-------- Information supplied

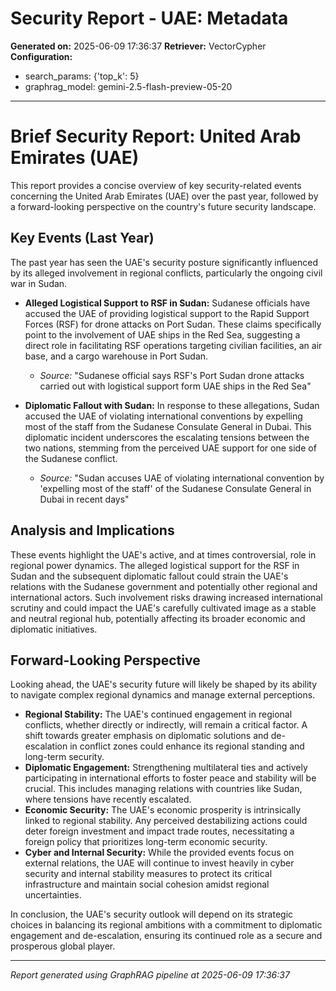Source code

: # Security Report - UAE: Metadata

**Generated on:** 2025-06-09 17:36:37
**Retriever:** VectorCypher
**Configuration:**
- search_params: {'top_k': 5}
- graphrag_model: gemini-2.5-flash-preview-05-20

---

# Brief Security Report: United Arab Emirates (UAE)

This report provides a concise overview of key security-related events concerning the United Arab Emirates (UAE) over the past year, followed by a forward-looking perspective on the country's future security landscape.

## Key Events (Last Year)

The past year has seen the UAE's security posture significantly influenced by its alleged involvement in regional conflicts, particularly the ongoing civil war in Sudan.

*   **Alleged Logistical Support to RSF in Sudan:** Sudanese officials have accused the UAE of providing logistical support to the Rapid Support Forces (RSF) for drone attacks on Port Sudan. These claims specifically point to the involvement of UAE ships in the Red Sea, suggesting a direct role in facilitating RSF operations targeting civilian facilities, an air base, and a cargo warehouse in Port Sudan.
    *   *Source:* "Sudanese official says RSF's Port Sudan drone attacks carried out with logistical support form UAE ships in the Red Sea"

*   **Diplomatic Fallout with Sudan:** In response to these allegations, Sudan accused the UAE of violating international conventions by expelling most of the staff from the Sudanese Consulate General in Dubai. This diplomatic incident underscores the escalating tensions between the two nations, stemming from the perceived UAE support for one side of the Sudanese conflict.
    *   *Source:* "Sudan accuses UAE of violating international convention by 'expelling most of the staff' of the Sudanese Consulate General in Dubai in recent days"

## Analysis and Implications

These events highlight the UAE's active, and at times controversial, role in regional power dynamics. The alleged logistical support for the RSF in Sudan and the subsequent diplomatic fallout could strain the UAE's relations with the Sudanese government and potentially other regional and international actors. Such involvement risks drawing increased international scrutiny and could impact the UAE's carefully cultivated image as a stable and neutral regional hub, potentially affecting its broader economic and diplomatic initiatives.

## Forward-Looking Perspective

Looking ahead, the UAE's security future will likely be shaped by its ability to navigate complex regional dynamics and manage external perceptions.

*   **Regional Stability:** The UAE's continued engagement in regional conflicts, whether directly or indirectly, will remain a critical factor. A shift towards greater emphasis on diplomatic solutions and de-escalation in conflict zones could enhance its regional standing and long-term security.
*   **Diplomatic Engagement:** Strengthening multilateral ties and actively participating in international efforts to foster peace and stability will be crucial. This includes managing relations with countries like Sudan, where tensions have recently escalated.
*   **Economic Security:** The UAE's economic prosperity is intrinsically linked to regional stability. Any perceived destabilizing actions could deter foreign investment and impact trade routes, necessitating a foreign policy that prioritizes long-term economic security.
*   **Cyber and Internal Security:** While the provided events focus on external relations, the UAE will continue to invest heavily in cyber security and internal stability measures to protect its critical infrastructure and maintain social cohesion amidst regional uncertainties.

In conclusion, the UAE's security outlook will depend on its strategic choices in balancing its regional ambitions with a commitment to diplomatic engagement and de-escalation, ensuring its continued role as a secure and prosperous global player.

---

*Report generated using GraphRAG pipeline at 2025-06-09 17:36:37*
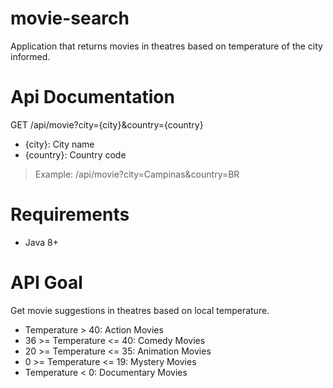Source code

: # movie-search
Application that returns movies in theatres based on temperature of the city informed.

# Api Documentation
GET /api/movie?city={city}&country={country}
- {city}: City name
- {country}: Country code

> Example: /api/movie?city=Campinas&country=BR

# Requirements
- Java 8+

# API Goal
Get movie suggestions in theatres based on local temperature.

- Temperature > 40: Action Movies
- 36 >= Temperature <= 40: Comedy Movies
- 20 >= Temperature <= 35: Animation Movies
- 0 >= Temperature <= 19: Mystery Movies
- Temperature < 0: Documentary Movies
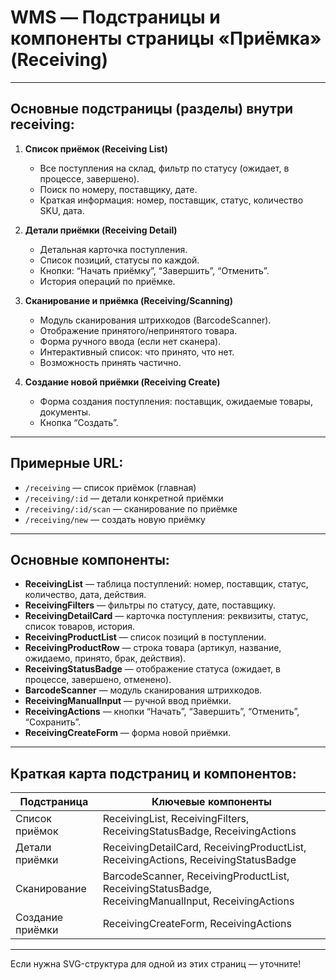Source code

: # WMS — Подстраницы и компоненты страницы «Приёмка» (Receiving)

---

## Основные подстраницы (разделы) внутри receiving:

1. **Список приёмок (Receiving List)**
   - Все поступления на склад, фильтр по статусу (ожидает, в процессе, завершено).
   - Поиск по номеру, поставщику, дате.
   - Краткая информация: номер, поставщик, статус, количество SKU, дата.

2. **Детали приёмки (Receiving Detail)**
   - Детальная карточка поступления.
   - Список позиций, статусы по каждой.
   - Кнопки: “Начать приёмку”, “Завершить”, “Отменить”.
   - История операций по приёмке.

3. **Сканирование и приёмка (Receiving/Scanning)**
   - Модуль сканирования штрихкодов (BarcodeScanner).
   - Отображение принятого/непринятого товара.
   - Форма ручного ввода (если нет сканера).
   - Интерактивный список: что принято, что нет.
   - Возможность принять частично.

4. **Создание новой приёмки (Receiving Create)**
   - Форма создания поступления: поставщик, ожидаемые товары, документы.
   - Кнопка “Создать”.

---

## Примерные URL:

- `/receiving` — список приёмок (главная)
- `/receiving/:id` — детали конкретной приёмки
- `/receiving/:id/scan` — сканирование по приёмке
- `/receiving/new` — создать новую приёмку

---

## Основные компоненты:

- **ReceivingList** — таблица поступлений: номер, поставщик, статус, количество, дата, действия.
- **ReceivingFilters** — фильтры по статусу, дате, поставщику.
- **ReceivingDetailCard** — карточка поступления: реквизиты, статус, список товаров, история.
- **ReceivingProductList** — список позиций в поступлении.
- **ReceivingProductRow** — строка товара (артикул, название, ожидаемо, принято, брак, действия).
- **ReceivingStatusBadge** — отображение статуса (ожидает, в процессе, завершено, отменено).
- **BarcodeScanner** — модуль сканирования штрихкодов.
- **ReceivingManualInput** — ручной ввод приёмки.
- **ReceivingActions** — кнопки “Начать”, “Завершить”, “Отменить”, “Сохранить”.
- **ReceivingCreateForm** — форма новой приёмки.

---

## Краткая карта подстраниц и компонентов:

| Подстраница            | Ключевые компоненты                                 |
|------------------------|-----------------------------------------------------|
| Список приёмок         | ReceivingList, ReceivingFilters, ReceivingStatusBadge, ReceivingActions |
| Детали приёмки         | ReceivingDetailCard, ReceivingProductList, ReceivingActions, ReceivingStatusBadge |
| Сканирование           | BarcodeScanner, ReceivingProductList, ReceivingStatusBadge, ReceivingManualInput, ReceivingActions |
| Создание приёмки       | ReceivingCreateForm, ReceivingActions               |

---

Если нужна SVG-структура для одной из этих страниц — уточните!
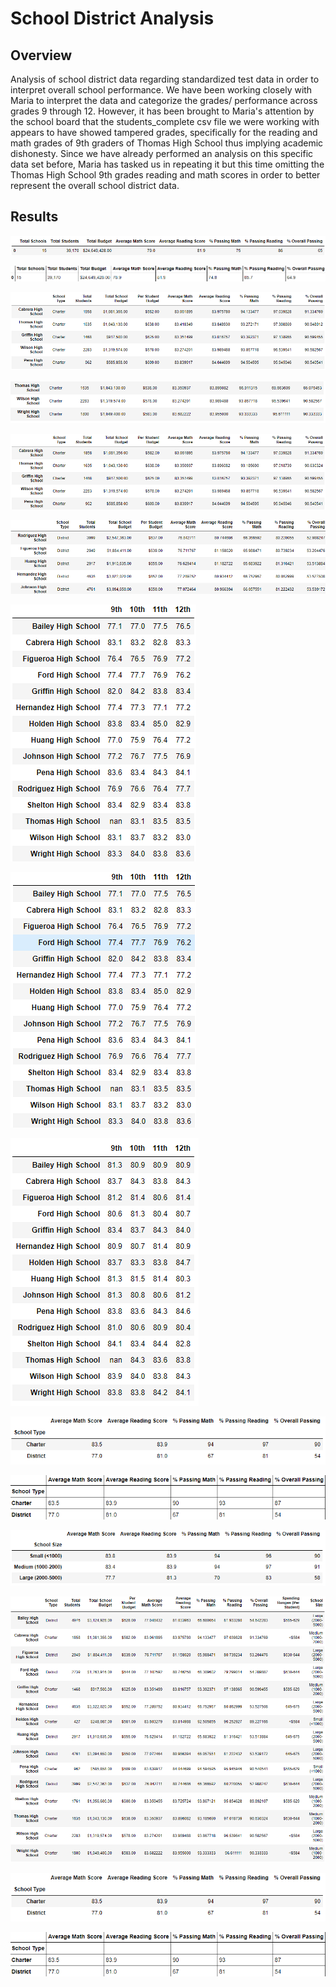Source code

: # School District Analysis

## Overview
Analysis of school district data regarding standardized test data in order to interpret overall school performance. We have been working closely with Maria to interpret the data and categorize the grades/ performance across grades 9 through 12. However, it has been brought to Maria's attention by the school board that the students_complete csv file we were working with appears to have showed tampered grades, specifically for the reading and math grades of 9th graders of Thomas High School thus implying academic dishonesty. Since we have already performed an analysis on this specific data set before, Maria has tasked us in repeating it but this time omitting the Thomas High School 9th grades reading and math scores in order to better represent the overall school district data.

## Results

![](Resources/District_Summary.PNG)

![](Resources/District_Summary_minus_9th_grade_THS.PNG)

![](Resources/School_Summary.PNG)

![](Resources/School_Summary_without_THS.PNG)

![](Resources/Top_Five_Schools.PNG)

![](Resources/Bottom_Schools.PNG)

![](Resources/Math_Grades.PNG)

![](Resources/Math_Grades_without_THS.PNG)

![](Resources/Reading_Scores_without_THS.PNG)

![](Resources/Scores_by_School_type.PNG)

![](Resources/Scores_by_School_type_minus_9th_grade_THS.PNG)

![](Resources/School_Spending_by_Size_overall.PNG)

![](Resources/Spending_Ranges_minus_9th_THS.PNG)

![](Resources/Scores_by_School_type.PNG)

![](Resources/Scores_by_School_type_minus_9th_grade_THS.PNG)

----------------

Assignment>
Every line from the start of the material through the line holding "## Analysis and Implications" must be returned exactly, and the pictures must not.

Written response>
Source code

: # Security Report - UAE: Metadata

**Generated on:** 2025-06-09 17:36:37
**Retriever:** VectorCypher
**Configuration:**
- search_params: {'top_k': 5}
- graphrag_model: gemini-2.5-flash-preview-05-20

---

# Brief Security Report: United Arab Emirates (UAE)

This report provides a concise overview of key security-related events concerning the United Arab Emirates (UAE) over the past year, followed by a forward-looking perspective on the country's future security landscape.

## Key Events (Last Year)

The past year has seen the UAE's security posture significantly influenced by its alleged involvement in regional conflicts, particularly the ongoing civil war in Sudan.

*   **Alleged Logistical Support to RSF in Sudan:** Sudanese officials have accused the UAE of providing logistical support to the Rapid Support Forces (RSF) for drone attacks on Port Sudan. These claims specifically point to the involvement of UAE ships in the Red Sea, suggesting a direct role in facilitating RSF operations targeting civilian facilities, an air base, and a cargo warehouse in Port Sudan.
    *   *Source:* "Sudanese official says RSF's Port Sudan drone attacks carried out with logistical support form UAE ships in the Red Sea"

*   **Diplomatic Fallout with Sudan:** In response to these allegations, Sudan accused the UAE of violating international conventions by expelling most of the staff from the Sudanese Consulate General in Dubai. This diplomatic incident underscores the escalating tensions between the two nations, stemming from the perceived UAE support for one side of the Sudanese conflict.
    *   *Source:* "Sudan accuses UAE of violating international convention by 'expelling most of the staff' of the Sudanese Consulate General in Dubai in recent days"

## Analysis and Implications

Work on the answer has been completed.